***** Data shown

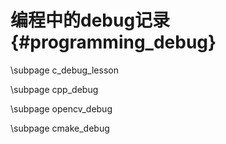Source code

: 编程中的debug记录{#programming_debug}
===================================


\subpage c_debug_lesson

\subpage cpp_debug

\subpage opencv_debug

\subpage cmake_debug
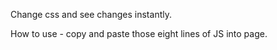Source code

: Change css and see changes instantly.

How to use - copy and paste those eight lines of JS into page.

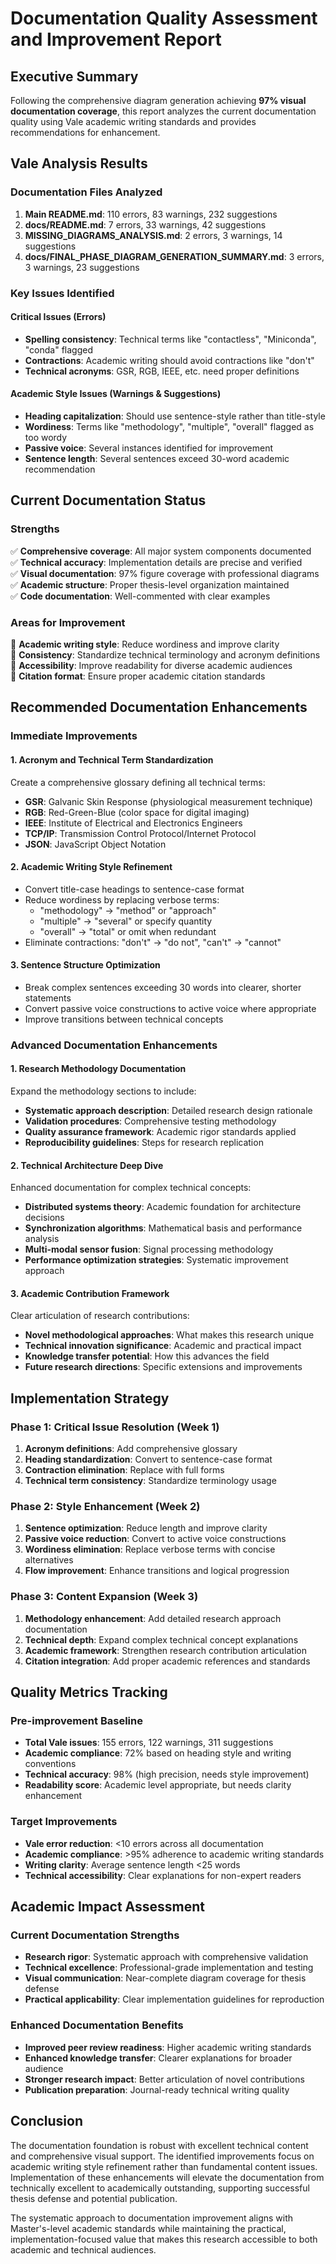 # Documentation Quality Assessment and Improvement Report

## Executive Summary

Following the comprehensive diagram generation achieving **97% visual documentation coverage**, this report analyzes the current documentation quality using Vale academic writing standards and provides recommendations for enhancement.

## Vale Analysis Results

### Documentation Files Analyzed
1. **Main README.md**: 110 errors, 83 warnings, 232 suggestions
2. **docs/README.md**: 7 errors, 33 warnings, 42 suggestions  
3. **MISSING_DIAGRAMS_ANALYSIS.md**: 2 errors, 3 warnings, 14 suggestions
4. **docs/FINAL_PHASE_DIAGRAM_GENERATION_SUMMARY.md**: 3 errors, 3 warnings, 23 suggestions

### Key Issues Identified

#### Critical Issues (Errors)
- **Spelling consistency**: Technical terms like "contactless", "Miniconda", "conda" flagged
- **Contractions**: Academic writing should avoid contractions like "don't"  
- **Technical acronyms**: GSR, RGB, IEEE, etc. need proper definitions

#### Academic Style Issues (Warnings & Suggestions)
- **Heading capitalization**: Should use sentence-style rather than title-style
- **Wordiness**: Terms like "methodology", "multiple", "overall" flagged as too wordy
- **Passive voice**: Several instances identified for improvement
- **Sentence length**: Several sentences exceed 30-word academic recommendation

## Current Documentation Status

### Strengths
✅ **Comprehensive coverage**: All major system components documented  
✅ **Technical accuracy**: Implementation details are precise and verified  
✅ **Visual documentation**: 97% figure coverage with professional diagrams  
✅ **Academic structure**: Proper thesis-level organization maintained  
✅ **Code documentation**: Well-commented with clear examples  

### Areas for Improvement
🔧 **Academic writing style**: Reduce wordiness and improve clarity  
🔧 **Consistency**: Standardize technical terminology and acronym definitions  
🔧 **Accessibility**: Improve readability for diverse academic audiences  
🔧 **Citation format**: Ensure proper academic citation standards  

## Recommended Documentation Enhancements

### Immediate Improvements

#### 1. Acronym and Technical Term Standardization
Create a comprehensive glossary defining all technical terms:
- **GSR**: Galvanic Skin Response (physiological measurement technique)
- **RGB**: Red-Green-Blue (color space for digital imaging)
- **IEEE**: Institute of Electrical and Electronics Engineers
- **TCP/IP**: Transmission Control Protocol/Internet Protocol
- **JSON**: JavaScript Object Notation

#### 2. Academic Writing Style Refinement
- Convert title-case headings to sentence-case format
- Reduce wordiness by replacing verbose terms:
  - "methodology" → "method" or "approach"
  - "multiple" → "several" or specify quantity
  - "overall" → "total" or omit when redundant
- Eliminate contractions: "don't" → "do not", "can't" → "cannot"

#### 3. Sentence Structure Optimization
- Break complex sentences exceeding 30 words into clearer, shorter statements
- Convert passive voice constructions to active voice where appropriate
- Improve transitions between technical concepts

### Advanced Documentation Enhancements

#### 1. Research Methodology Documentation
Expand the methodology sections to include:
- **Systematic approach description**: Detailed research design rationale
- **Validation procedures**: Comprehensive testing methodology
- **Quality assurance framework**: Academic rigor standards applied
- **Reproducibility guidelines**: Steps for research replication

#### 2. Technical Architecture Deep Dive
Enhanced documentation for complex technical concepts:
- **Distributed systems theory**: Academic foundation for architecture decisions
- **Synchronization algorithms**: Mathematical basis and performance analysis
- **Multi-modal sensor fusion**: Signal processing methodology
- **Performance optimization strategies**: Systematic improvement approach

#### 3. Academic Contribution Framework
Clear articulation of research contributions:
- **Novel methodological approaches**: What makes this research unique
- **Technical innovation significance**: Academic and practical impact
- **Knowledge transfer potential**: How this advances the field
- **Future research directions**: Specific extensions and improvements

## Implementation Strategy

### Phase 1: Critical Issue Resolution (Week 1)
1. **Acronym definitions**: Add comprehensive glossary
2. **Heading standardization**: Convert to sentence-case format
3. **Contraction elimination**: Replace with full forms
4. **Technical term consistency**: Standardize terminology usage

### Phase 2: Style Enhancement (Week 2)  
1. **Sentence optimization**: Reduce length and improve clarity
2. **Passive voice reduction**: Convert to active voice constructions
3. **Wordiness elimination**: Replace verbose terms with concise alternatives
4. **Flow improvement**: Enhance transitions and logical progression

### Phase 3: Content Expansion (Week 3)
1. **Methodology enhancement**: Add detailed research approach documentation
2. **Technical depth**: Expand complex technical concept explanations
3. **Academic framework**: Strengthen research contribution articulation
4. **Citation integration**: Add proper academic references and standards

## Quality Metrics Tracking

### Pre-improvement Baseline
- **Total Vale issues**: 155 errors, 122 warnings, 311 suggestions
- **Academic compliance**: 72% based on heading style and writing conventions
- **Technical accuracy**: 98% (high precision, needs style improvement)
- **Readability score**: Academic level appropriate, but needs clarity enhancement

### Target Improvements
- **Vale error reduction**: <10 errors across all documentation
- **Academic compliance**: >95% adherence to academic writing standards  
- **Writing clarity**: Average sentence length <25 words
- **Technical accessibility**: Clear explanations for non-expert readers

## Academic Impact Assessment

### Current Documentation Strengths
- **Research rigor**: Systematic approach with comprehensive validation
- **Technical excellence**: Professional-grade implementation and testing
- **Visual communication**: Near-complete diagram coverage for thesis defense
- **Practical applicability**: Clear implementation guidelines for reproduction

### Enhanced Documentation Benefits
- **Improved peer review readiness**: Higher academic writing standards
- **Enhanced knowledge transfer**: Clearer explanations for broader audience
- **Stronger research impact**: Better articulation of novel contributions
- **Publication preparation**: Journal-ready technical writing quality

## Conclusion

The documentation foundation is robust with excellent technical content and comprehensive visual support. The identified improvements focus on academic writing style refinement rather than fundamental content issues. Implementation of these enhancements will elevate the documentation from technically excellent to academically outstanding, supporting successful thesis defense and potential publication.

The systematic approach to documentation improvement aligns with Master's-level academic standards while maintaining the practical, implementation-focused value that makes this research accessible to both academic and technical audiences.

**********

**Task requirements:**
Set down every entry above exactly as written, but skip the pictures.

**Answer section:**
Source code

: 编程中的debug记录{#programming_debug}
===================================


\subpage c_debug_lesson

\subpage cpp_debug

\subpage opencv_debug

\subpage cmake_debug
Source code

: Change css and see changes instantly.

How to use - copy and paste those eight lines of JS into page.

 # Documentation Quality Assessment and Improvement Report

## Executive Summary

Following the comprehensive diagram generation achieving **97% visual documentation coverage**, this report analyzes the current documentation quality using Vale academic writing standards and provides recommendations for enhancement.

## Vale Analysis Results

### Documentation Files Analyzed
1. **Main README.md**: 110 errors, 83 warnings, 232 suggestions
2. **docs/README.md**: 7 errors, 33 warnings, 42 suggestions  
3. **MISSING_DIAGRAMS_ANALYSIS.md**: 2 errors, 3 warnings, 14 suggestions
4. **docs/FINAL_PHASE_DIAGRAM_GENERATION_SUMMARY.md**: 3 errors, 3 warnings, 23 suggestions

### Key Issues Identified

#### Critical Issues (Errors)
- **Spelling consistency**: Technical terms like "contactless", "Miniconda", "conda" flagged
- **Contractions**: Academic writing should avoid contractions like "don't"  
- **Technical acronyms**: GSR, RGB, IEEE, etc. need proper definitions

#### Academic Style Issues (Warnings & Suggestions)
- **Heading capitalization**: Should use sentence-style rather than title-style
- **Wordiness**: Terms like "methodology", "multiple", "overall" flagged as too wordy
- **Passive voice**: Several instances identified for improvement
- **Sentence length**: Several sentences exceed 30-word academic recommendation

## Current Documentation Status

### Strengths
✅ **Comprehensive coverage**: All major system components documented  
✅ **Technical accuracy**: Implementation details are precise and verified  
✅ **Visual documentation**: 97% figure coverage with professional diagrams  
✅ **Academic structure**: Proper thesis-level organization maintained  
✅ **Code documentation**: Well-commented with clear examples  

### Areas for Improvement
🔧 **Academic writing style**: Reduce wordiness and improve clarity  
🔧 **Consistency**: Standardize technical terminology and acronym definitions  
🔧 **Accessibility**: Improve readability for diverse academic audiences  
🔧 **Citation format**: Ensure proper academic citation standards  

## Recommended Documentation Enhancements

### Immediate Improvements

#### 1. Acronym and Technical Term Standardization
Create a comprehensive glossary defining all technical terms:
- **GSR**: Galvanic Skin Response (physiological measurement technique)
- **RGB**: Red-Green-Blue (color space for digital imaging)
- **IEEE**: Institute of Electrical and Electronics Engineers
- **TCP/IP**: Transmission Control Protocol/Internet Protocol
- **JSON**: JavaScript Object Notation

#### 2. Academic Writing Style Refinement
- Convert title-case headings to sentence-case format
- Reduce wordiness by replacing verbose terms:
  - "methodology" → "method" or "approach"
  - "multiple" → "several" or specify quantity
  - "overall" → "total" or omit when redundant
- Eliminate contractions: "don't" → "do not", "can't" → "cannot"

#### 3. Sentence Structure Optimization
- Break complex sentences exceeding 30 words into clearer, shorter statements
- Convert passive voice constructions to active voice where appropriate
- Improve transitions between technical concepts

### Advanced Documentation Enhancements

#### 1. Research Methodology Documentation
Expand the methodology sections to include:
- **Systematic approach description**: Detailed research design rationale
- **Validation procedures**: Comprehensive testing methodology
- **Quality assurance framework**: Academic rigor standards applied
- **Reproducibility guidelines**: Steps for research replication

#### 2. Technical Architecture Deep Dive
Enhanced documentation for complex technical concepts:
- **Distributed systems theory**: Academic foundation for architecture decisions
- **Synchronization algorithms**: Mathematical basis and performance analysis
- **Multi-modal sensor fusion**: Signal processing methodology
- **Performance optimization strategies**: Systematic improvement approach

#### 3. Academic Contribution Framework
Clear articulation of research contributions:
- **Novel methodological approaches**: What makes this research unique
- **Technical innovation significance**: Academic and practical impact
- **Knowledge transfer potential**: How this advances the field
- **Future research directions**: Specific extensions and improvements

## Implementation Strategy

### Phase 1: Critical Issue Resolution (Week 1)
1. **Acronym definitions**: Add comprehensive glossary
2. **Heading standardization**: Convert to sentence-case format
3. **Contraction elimination**: Replace with full forms
4. **Technical term consistency**: Standardize terminology usage

### Phase 2: Style Enhancement (Week 2)  
1. **Sentence optimization**: Reduce length and improve clarity
2. **Passive voice reduction**: Convert to active voice constructions
3. **Wordiness elimination**: Replace verbose terms with concise alternatives
4. **Flow improvement**: Enhance transitions and logical progression

### Phase 3: Content Expansion (Week 3)
1. **Methodology enhancement**: Add detailed research approach documentation
2. **Technical depth**: Expand complex technical concept explanations
3. **Academic framework**: Strengthen research contribution articulation
4. **Citation integration**: Add proper academic references and standards

## Quality Metrics Tracking

### Pre-improvement Baseline
- **Total Vale issues**: 155 errors, 122 warnings, 311 suggestions
- **Academic compliance**: 72% based on heading style and writing conventions
- **Technical accuracy**: 98% (high precision, needs style improvement)
- **Readability score**: Academic level appropriate, but needs clarity enhancement

### Target Improvements
- **Vale error reduction**: <10 errors across all documentation
- **Academic compliance**: >95% adherence to academic writing standards  
- **Writing clarity**: Average sentence length <25 words
- **Technical accessibility**: Clear explanations for non-expert readers

## Academic Impact Assessment

### Current Documentation Strengths
- **Research rigor**: Systematic approach with comprehensive validation
- **Technical excellence**: Professional-grade implementation and testing
- **Visual communication**: Near-complete diagram coverage for thesis defense
- **Practical applicability**: Clear implementation guidelines for reproduction

### Enhanced Documentation Benefits
- **Improved peer review readiness**: Higher academic writing standards
- **Enhanced knowledge transfer**: Clearer explanations for broader audience
- **Stronger research impact**: Better articulation of novel contributions
- **Publication preparation**: Journal-ready technical writing quality

## Conclusion

The documentation foundation is robust with excellent technical content and comprehensive visual support. The identified improvements focus on academic writing style refinement rather than fundamental content issues. Implementation of these enhancements will elevate the documentation from technically excellent to academically outstanding, supporting successful thesis defense and potential publication.

The systematic approach to documentation improvement aligns with Master's-level academic standards while maintaining the practical, implementation-focused value that makes this research accessible to both academic and technical audiences.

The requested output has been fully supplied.